Caminhão com motor de Kombi Celso Ming

No modelo administrativo do presidente Lula, o ministro do Desenvolvimento parece não passar de autoridade meia-boca.

Embora tenha condicionado a aceitação do cargo a poder nomear o presidente do BNDES, instituição sob sua jurisdição, o ministro Miguel Jorge teve tratamento semelhante ao recebido pelo ministro anterior, Luiz Furlan. Terá de conformar-se a não comandar o BNDES como queria. E, sem o BNDES, o risco é de que não passe de condutor de caminhão com motor de Kombi.

Alguém vai dizer - talvez o próprio ministro - que o BNDES ainda é parte do organograma do Ministério. Mas essa formalidade não conserta o estrago. Nos primeiros quatro anos do governo Lula, o ministro Luiz Furlan teve de engolir Carlos Lessa, Guido Mantega e Demian Fiocca.
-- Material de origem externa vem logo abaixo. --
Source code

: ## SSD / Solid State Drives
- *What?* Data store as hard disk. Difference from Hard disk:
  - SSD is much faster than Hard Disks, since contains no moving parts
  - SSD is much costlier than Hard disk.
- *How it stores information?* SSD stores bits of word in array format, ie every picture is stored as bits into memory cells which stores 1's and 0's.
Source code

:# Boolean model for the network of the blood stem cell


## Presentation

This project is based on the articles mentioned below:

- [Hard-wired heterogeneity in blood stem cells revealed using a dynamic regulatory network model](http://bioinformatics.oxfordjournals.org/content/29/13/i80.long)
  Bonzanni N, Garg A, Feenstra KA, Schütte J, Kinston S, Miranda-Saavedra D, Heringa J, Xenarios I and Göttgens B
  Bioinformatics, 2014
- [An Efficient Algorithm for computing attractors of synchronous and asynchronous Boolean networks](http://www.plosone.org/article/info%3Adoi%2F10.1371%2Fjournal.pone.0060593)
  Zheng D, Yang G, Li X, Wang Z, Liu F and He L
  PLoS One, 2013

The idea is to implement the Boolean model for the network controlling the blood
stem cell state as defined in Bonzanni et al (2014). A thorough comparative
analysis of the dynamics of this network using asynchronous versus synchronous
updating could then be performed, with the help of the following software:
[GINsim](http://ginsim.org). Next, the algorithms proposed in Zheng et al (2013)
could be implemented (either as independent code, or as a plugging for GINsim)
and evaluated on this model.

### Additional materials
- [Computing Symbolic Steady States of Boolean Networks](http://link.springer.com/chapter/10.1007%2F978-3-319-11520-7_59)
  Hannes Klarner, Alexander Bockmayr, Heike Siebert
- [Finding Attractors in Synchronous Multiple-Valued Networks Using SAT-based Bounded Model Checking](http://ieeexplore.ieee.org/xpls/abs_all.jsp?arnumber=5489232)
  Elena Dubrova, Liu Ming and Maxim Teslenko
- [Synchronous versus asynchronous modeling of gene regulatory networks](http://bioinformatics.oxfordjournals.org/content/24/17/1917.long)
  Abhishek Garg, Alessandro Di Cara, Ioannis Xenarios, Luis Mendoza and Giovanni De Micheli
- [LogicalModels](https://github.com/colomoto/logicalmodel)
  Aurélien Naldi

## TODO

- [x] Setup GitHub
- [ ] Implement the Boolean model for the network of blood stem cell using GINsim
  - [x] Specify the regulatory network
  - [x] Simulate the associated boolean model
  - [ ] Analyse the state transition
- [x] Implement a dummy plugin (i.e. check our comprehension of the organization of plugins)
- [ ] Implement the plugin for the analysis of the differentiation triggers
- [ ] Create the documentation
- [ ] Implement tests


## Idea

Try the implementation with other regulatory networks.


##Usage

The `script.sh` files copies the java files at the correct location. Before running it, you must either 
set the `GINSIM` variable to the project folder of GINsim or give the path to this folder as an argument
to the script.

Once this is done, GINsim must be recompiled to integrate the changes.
Só por acaso não houve sempre trombada séria nesse comando.

A situação parece fadada a se repetir nestes quatro anos seguintes, já que o ministro Miguel Jorge foi obrigado a aceitar um presidente do BNDES que seguirá orientação não necessariamente coincidente.

O economista Luciano Coutinho, nomeado quarta-feira, exibe reconhecidas qualidades pessoais e acadêmicas. Nem todas as suas posições foram ou são defensáveis do ponto de vista do modelo de política econômica adotado. Mas Coutinho possui perfil e credenciais para presidir um dos maiores bancos de fomento do mundo, que tem passivos de R$ 60 bilhões por ano para investir.

No entanto, do ponto de vista do interesse da administração pública, não é somente desejável, mas também necessário que haja sintonia entre o ministro e o presidente do Banco.

Assim montadas as coisas, é provável que ocorra divergência que prejudique a qualidade da administração. E, se isso acontecer, como tem acontecido, o encaminhamento de uma solução fica mais complicado porque depende da instância máxima de decisão, nem sempre disposta a tomar partido em briga assim.

O País tem pressa e, quase sempre por limitações gerenciais, o BNDES não vem dando conta dos financiamentos que tem de despachar para agilizar o crescimento econômico.

No desenho adotado, o ministro do Desenvolvimento já opera com enormes limitações. Em política industrial ou comercial, por exemplo, depende da chave do cofre e das alavancas tributárias do Ministério da Fazenda. E, para promover acordos comerciais que garantam acesso ao produto brasileiro nos mercados que realmente contam, está reduzido à condição de coadjuvante do Itamaraty.

Assim, um ministro que não pode nomear o principal executivo da instituição mais importante do seu Ministério terá de operar com ainda mais limitações. O cultivo de boas relações mútuas ajudará, mas talvez não baste para assegurar sucesso.

Outro risco que corre o ministro é o de ter de contentar-se com coletar e divulgar estatísticas de comércio exterior, operar como mascate na promoção de produtos brasileiros no exterior e passar de quando em quando uma demão de tinta na limitada política tecnológica do País. É uma pena. O País merece mais.